Judgment, Supreme Court, New York County, entered March 31, 1978, in favor of the plaintiff, in the amount of $144,000 and interest and costs, affirmed with costs. Kielman Schuddekopf, the president of New York Metro Corporation (Metro), opened an account in the name of Metro at the 34th Street branch of the Chase Manhattan Bank, N. A. Schuddekopf owed a personal debt to Kirkeby-Natus in the amount of $400,000. In order partially to satisfy that debt, he arranged for Kirkeby-Natus to loan $350,000 to Metro. The loan was payable in two checks: one in the amount of $200,000, and the other in the amount of $150,000. Schuddekopf was to take $144,000 of that money towards repayment of his personal debt to Kirkeby-Natus. When Schuddekopf received the $200,000 check, he went to the Chase Manhattan Bank’s 34th Street branch to open a corporate account for Metro.

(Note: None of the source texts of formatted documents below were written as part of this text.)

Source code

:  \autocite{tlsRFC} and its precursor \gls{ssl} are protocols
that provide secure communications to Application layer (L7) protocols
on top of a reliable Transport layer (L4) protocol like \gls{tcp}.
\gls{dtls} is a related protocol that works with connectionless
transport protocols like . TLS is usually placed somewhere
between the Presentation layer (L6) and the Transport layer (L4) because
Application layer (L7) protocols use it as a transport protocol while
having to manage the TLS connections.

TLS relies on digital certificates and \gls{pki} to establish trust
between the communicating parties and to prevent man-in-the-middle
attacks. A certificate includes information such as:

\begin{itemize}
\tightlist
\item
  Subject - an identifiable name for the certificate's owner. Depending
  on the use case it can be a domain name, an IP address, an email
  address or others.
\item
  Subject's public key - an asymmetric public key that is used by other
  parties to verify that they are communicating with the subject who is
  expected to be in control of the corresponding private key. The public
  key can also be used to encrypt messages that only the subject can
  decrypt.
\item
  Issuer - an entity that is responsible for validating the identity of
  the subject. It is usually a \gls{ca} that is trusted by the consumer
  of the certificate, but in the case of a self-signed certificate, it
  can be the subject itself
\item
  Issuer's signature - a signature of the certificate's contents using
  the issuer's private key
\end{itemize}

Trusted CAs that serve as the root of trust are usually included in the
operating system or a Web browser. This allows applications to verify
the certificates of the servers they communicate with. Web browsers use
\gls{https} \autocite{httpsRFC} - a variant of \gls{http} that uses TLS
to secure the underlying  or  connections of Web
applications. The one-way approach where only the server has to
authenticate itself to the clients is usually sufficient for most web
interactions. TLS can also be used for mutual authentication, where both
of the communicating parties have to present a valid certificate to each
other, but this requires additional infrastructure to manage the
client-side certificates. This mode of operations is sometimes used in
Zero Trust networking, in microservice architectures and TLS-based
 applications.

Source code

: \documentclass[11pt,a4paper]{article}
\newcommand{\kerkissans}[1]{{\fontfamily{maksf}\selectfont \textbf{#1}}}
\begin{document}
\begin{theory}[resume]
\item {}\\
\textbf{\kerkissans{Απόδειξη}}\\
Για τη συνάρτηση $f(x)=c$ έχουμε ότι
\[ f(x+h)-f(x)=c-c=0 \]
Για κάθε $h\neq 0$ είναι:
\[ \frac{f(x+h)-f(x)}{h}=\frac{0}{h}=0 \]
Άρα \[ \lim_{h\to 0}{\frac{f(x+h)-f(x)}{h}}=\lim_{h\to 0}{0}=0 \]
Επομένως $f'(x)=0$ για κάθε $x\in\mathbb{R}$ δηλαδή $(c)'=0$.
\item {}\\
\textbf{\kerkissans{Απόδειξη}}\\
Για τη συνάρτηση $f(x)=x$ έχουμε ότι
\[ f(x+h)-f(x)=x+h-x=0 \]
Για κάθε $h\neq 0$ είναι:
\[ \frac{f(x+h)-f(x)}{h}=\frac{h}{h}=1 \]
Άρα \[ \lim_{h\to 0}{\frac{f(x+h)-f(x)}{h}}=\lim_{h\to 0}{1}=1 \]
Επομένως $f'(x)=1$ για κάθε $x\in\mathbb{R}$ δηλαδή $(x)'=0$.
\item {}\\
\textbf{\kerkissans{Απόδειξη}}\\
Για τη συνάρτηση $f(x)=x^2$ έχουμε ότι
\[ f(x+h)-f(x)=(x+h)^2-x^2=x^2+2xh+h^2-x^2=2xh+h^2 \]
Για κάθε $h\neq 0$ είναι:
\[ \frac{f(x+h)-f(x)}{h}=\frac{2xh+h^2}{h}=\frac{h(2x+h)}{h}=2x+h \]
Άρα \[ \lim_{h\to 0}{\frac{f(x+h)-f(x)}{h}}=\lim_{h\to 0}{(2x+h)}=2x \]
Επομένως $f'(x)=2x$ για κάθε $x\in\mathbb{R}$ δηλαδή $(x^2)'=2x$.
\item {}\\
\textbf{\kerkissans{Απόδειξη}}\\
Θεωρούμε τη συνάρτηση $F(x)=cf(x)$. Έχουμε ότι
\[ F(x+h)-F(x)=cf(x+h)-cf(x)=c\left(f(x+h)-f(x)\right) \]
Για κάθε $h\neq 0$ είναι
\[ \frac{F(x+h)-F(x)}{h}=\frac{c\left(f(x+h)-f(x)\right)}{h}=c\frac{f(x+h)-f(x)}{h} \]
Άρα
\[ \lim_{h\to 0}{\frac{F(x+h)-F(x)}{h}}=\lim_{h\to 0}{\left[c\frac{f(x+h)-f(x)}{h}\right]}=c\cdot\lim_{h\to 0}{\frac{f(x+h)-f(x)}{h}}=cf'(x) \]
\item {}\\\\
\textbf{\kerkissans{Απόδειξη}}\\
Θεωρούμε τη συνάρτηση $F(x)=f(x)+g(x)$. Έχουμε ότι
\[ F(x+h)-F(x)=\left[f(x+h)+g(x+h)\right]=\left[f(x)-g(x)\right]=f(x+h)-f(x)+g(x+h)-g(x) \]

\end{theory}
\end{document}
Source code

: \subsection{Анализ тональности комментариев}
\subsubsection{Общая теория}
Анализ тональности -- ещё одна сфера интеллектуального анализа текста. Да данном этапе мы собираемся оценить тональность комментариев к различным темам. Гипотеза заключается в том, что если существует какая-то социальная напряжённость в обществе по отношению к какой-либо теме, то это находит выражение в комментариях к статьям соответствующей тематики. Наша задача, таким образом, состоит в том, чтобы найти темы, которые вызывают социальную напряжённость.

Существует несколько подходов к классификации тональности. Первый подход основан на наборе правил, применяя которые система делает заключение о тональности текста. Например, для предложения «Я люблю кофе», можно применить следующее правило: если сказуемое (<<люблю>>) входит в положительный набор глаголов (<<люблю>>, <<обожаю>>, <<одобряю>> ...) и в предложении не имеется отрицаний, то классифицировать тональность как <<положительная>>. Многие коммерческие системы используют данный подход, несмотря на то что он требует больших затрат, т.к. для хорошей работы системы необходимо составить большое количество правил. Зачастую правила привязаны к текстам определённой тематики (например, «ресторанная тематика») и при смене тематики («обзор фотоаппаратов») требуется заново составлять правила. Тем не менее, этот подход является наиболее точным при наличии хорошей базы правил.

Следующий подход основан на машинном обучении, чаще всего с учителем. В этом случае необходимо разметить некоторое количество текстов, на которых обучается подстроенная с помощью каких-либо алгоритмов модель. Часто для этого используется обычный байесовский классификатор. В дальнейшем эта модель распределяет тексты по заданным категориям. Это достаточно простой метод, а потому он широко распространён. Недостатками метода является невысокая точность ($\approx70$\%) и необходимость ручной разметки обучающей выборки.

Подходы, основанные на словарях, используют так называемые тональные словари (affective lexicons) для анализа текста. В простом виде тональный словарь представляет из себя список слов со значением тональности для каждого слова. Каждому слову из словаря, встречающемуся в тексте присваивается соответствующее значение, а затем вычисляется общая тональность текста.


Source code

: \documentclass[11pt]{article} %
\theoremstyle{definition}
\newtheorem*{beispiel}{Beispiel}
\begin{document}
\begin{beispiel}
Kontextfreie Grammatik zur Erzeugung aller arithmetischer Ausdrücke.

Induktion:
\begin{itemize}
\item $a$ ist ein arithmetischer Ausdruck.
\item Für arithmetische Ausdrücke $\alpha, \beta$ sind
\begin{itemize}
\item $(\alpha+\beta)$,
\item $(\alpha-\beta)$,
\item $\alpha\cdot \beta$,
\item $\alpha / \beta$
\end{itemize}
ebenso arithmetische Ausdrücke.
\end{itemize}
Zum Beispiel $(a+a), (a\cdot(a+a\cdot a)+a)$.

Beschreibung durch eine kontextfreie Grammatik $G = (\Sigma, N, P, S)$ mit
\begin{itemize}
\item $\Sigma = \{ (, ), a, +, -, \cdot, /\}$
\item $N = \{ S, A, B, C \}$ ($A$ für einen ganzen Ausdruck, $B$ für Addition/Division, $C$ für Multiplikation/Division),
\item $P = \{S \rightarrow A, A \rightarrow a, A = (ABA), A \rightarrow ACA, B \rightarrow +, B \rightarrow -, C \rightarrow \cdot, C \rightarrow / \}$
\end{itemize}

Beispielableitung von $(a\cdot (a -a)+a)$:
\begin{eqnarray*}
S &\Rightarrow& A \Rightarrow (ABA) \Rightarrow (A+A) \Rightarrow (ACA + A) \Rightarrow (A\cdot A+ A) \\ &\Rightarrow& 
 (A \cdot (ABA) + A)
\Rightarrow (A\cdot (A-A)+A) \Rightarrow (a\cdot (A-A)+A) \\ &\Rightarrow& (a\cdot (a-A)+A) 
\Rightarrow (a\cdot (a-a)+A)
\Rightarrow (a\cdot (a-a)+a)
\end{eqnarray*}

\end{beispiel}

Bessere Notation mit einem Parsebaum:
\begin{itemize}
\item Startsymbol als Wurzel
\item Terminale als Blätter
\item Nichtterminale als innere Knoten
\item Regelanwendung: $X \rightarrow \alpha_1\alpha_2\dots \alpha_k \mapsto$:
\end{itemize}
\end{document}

He then deposited the $200,000 check and simultaneously withdrew a check issued by Chase in the amount of $144,-000. The issue resolved against the defendant, Chase Manhattan Bank, by the jury verdict was that Schuddekopf exhibited no authority in the form of a corporate resolution to warrant the opening of the corporate account for Metro. Chase claimed that this document was obtained by them but inadvertently destroyed. The finding of fact by the jury that there was no corporate resolution removes any insulation or protection that the bank may have had (see, e.g., Banking Law, § 9). Chase, by failing to adhere to reasonable banking practices, should be held liable for its error (see, e.g., Tonelli v Chase Manhattan Bank, N. A., 41 NY2d 667). Concur—Lane, Lupiano and Rss, JJ.